En ce logis dévasté par la douleur, l’orpheline est seule. Son corps souple et frêle, qu’affine encore la mince étoffe noire, s’affaisse sous le poids d’une peine trop lourde. Elle demeure inerte, la pensée éteinte. Meurtris par les deux nuits de veillée funèbre, brûlés par tant de pleurs répandus, ses grands yeux de pervenche errent sans regard à travers la pièce sombre déjà, où flotte cet on ne sait quoi de lugubre qui est comme l’odeur de la mort.

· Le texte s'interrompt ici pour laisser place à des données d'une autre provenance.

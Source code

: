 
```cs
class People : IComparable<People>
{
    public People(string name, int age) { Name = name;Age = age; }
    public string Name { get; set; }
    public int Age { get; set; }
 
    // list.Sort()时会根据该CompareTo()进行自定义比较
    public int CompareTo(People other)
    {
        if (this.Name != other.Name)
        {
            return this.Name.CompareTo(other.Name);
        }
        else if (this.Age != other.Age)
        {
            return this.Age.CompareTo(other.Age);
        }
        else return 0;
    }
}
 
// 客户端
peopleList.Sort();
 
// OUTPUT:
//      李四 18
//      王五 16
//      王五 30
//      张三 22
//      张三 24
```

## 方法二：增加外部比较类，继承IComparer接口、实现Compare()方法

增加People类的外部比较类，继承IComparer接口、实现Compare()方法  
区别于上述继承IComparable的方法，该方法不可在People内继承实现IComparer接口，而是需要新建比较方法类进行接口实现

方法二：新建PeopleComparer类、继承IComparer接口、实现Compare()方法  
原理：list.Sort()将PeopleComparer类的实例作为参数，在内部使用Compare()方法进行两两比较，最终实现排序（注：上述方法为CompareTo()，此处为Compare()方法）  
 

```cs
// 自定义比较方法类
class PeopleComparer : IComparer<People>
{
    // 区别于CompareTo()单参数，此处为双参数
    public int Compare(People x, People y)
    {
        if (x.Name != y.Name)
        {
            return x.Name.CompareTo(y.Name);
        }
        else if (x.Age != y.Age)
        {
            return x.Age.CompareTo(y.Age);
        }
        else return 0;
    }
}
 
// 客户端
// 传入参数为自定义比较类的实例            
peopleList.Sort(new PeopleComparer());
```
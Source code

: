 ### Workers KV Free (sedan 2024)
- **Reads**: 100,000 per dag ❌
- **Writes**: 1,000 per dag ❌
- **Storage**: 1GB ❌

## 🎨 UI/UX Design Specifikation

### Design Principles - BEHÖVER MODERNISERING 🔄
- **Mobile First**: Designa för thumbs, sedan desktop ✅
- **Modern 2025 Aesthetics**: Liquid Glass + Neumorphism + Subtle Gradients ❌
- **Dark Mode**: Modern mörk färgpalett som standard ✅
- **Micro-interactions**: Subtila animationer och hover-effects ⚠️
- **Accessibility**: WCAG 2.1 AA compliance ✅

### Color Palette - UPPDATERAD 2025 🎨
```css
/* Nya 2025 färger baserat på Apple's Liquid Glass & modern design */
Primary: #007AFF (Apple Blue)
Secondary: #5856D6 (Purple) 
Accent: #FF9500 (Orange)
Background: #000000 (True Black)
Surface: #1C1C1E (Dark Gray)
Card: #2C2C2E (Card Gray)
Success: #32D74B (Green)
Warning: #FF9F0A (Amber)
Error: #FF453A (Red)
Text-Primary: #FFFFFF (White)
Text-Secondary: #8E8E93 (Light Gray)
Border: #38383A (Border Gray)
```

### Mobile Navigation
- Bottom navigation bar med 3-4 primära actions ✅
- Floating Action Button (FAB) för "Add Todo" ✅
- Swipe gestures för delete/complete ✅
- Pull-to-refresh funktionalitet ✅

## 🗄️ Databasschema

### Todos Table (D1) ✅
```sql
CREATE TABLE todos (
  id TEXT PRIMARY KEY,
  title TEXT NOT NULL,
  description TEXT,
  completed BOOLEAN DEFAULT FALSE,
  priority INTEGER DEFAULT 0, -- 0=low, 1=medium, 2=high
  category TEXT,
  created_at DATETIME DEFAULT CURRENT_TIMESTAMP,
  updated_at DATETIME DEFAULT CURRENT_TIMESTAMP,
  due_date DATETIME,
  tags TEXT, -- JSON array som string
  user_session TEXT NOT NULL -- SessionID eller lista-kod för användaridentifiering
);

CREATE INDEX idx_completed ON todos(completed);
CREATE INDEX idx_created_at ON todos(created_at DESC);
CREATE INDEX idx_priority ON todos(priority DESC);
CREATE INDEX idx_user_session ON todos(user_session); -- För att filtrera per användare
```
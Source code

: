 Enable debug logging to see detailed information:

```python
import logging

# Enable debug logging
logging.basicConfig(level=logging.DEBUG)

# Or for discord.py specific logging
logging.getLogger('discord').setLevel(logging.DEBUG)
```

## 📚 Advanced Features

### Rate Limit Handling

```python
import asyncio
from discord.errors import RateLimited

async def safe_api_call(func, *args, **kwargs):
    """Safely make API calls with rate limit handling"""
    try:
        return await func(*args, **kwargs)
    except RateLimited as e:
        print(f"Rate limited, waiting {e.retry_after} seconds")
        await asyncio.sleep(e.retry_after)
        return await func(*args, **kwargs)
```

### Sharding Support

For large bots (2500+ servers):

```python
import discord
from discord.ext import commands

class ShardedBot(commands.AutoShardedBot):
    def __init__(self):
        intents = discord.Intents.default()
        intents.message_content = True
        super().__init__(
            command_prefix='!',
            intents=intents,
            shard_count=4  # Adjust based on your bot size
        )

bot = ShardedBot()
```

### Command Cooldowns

Dans ce salon luxueux, de froide élégance Louis XVI, l’ombre va s’épaississant. Du dehors ne pénètrent plus que faiblement les blêmes lueurs d’un déclin de journée grise et mouillée. La jeune fille en deuil ne songe point à donner la lumière. Ce n’est pas les domestiques qui y penseront. Au fond de leur office ils tiennent grand conciliabule. Dans l’évidente débâcle leurs gages en retard seront-ils payés ?

L’orpheline a l’intuition de ce qui se passe dans ces basses cervelles et n’ose plus donner d’ordres. À cinq heures cependant, par le jeu automatique du service, on lui a apporté le thé, la femme de chambre a même insisté pour qu’elle goûtât.

— Il faut bien que mademoiselle se soutienne. Voilà deux jours qu’elle ne prend rien. Elle finira par tomber malade.

C’est d’un timide merci que la jeune maîtresse a accueilli l’attention. Le plateau est encore là, sur la table de laque ; le samovar s’est éteint, la théière s’est refroidie. Et l’orpheline est seule. Quelques amies, à la vérité, l’ont entourée depuis le tragique événement, ce matin l’ont soutenue sur ce chemin de croix de l’église, du cimetière, l’ont ramenée chez elle quand tout fut consommé. Elles l’ont assurée de leur sympathie, lui ont fait des offres de service. Puis elles sont retournées à leurs affaires, à leurs plaisirs. Elle est seule, anéantie, abîmée dans son chagrin, plus cruel cent fois que celui habituellement causé par la mort d’un père.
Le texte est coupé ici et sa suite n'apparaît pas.